I've not done any long rides this summer, and honestly, I've not even ridden as much as I would have liked to, but when I did ride, I had fun. Highlights from this summer:

1. Overnighter with Happy around Tennessee. We meandered around and ended up in Manchester, the day after Bonnarroo ended. Suprisingly, we found Old Stone Fort state park open and available. It rained... a lot that night. Just after dinner, rolling back to the campground, a deer jumped out of a ditch and smashed into the side of me at ~40mph. serious.

2. LBL200! I've been talking about doing this for a few years now, and this year I did it. I had some great riding buddies (Wallachian Spikes and BigWrench), all of us on KLRs. I learned a lot, broke my bike, got beat up, and had a blast. I can't wait to do it again, but hopefully on a smaller bike next time!

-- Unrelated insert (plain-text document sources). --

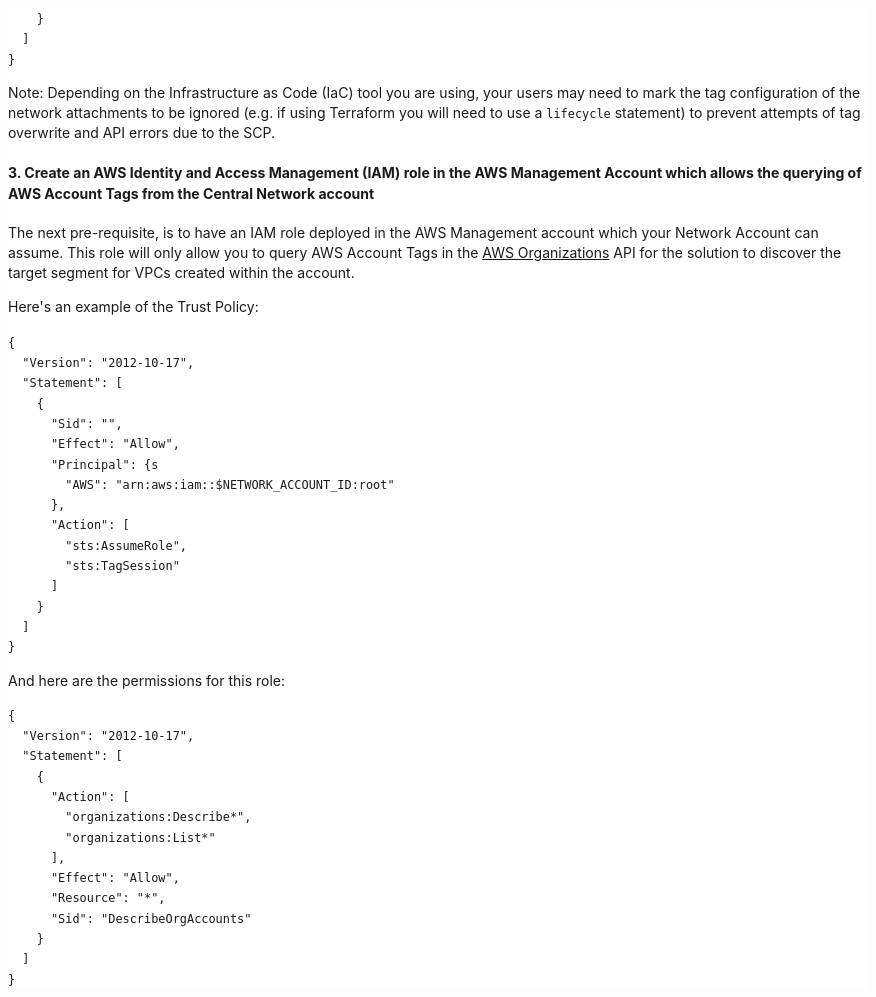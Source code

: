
 ```
    }
  ]
}
```

Note: Depending on the Infrastructure as Code (IaC) tool you are using, your users may need to mark the tag configuration of the network attachments to be ignored (e.g. if using Terraform you will need to use a ```lifecycle``` statement) to prevent attempts of tag overwrite and API errors due to the SCP.


#### 3. Create an AWS Identity and Access Management (IAM) role in the AWS Management Account which allows the querying of AWS Account Tags from the Central Network account

The next pre-requisite, is to have an IAM role deployed in the AWS Management account which your Network Account can assume. This role will only allow you to query AWS Account Tags in the [AWS Organizations](https://aws.amazon.com/organizations/) API for the solution to discover the target segment for VPCs created within the account.

Here's an example of the Trust Policy:

```
{
  "Version": "2012-10-17",
  "Statement": [
    {
      "Sid": "",
      "Effect": "Allow",
      "Principal": {s
        "AWS": "arn:aws:iam::$NETWORK_ACCOUNT_ID:root"
      },
      "Action": [
        "sts:AssumeRole",
        "sts:TagSession"
      ]
    }
  ]
}
```

And here are the permissions for this role:


```
{
  "Version": "2012-10-17",
  "Statement": [
    {
      "Action": [
        "organizations:Describe*",
        "organizations:List*"
      ],
      "Effect": "Allow",
      "Resource": "*",
      "Sid": "DescribeOrgAccounts"
    }
  ]
}
```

Hopefully, a nice fall trip will come together!

Saturday, March 30, 2013

NYC - Day 7

Really, not much to say here.... we did nearly nothing today, and all went smoothly. We returned to Foodswings for lunch. I had the chik'n bacon ranch sandwich and disco fries (YES!) and Karen had 1 piece of southern-style fried chik'n, mac n' cheese, and mashed potatoes. All was great!

We made it to the airport about an hour before our flight boarded, and were glad to get home, even thought it was raining when we got to Nashville. The dogs and cats were super glad to see us, and we got to spend some time with my parents for dinner, which was really nice.

Basically, that's it! All-in-all, it was a great trip, but we were ready to be home.

Thursday, March 28, 2013

NYC - Day 6

The picture heavy edition!

We actually set an alarm clock this morning, the first time since we got here. I actually woke up about 45 minutes before it was to go off, so I checked email and stuff, and jumped into the shower. When I got out, I woke Karen up. We got ready, and took off for the day.

We stopped by Ms. Dahlia's again for breakfast, and I had to get the biscuit again. It's so tasty. Karen had another bagel and liked it as well. The cream cheese was really thick again, but not as much as our previous one. We were headed to Central Park, so we jumped on the A train, and blew right past the 72nd Street stop. Uh-oh, I thought the A stopped there, but we had to get off at 125th Street, and get onto the local C in order to get to our stop.

A few minutes later, we popped out right next the Central Park and The Dakota. The Dakota is the building that John Lennon lived in, and he was shot and killed right in front of it. The portion of the park in front of The Dakota was renamed to Strawberry Fields and there is a large "Imagine" tribute to John in Strawberry Fields.

We continued walking around the park, looking at the rocks and one of the lakes, and strolling through The Mall. We stopped briefly and looked through some prints for sale, and I saw a cool silk-screen of the Brooklyn Bridge for sale. Karen and I have a tradition of getting locally produced art when we travel, so we purchased it. It will look good in our house.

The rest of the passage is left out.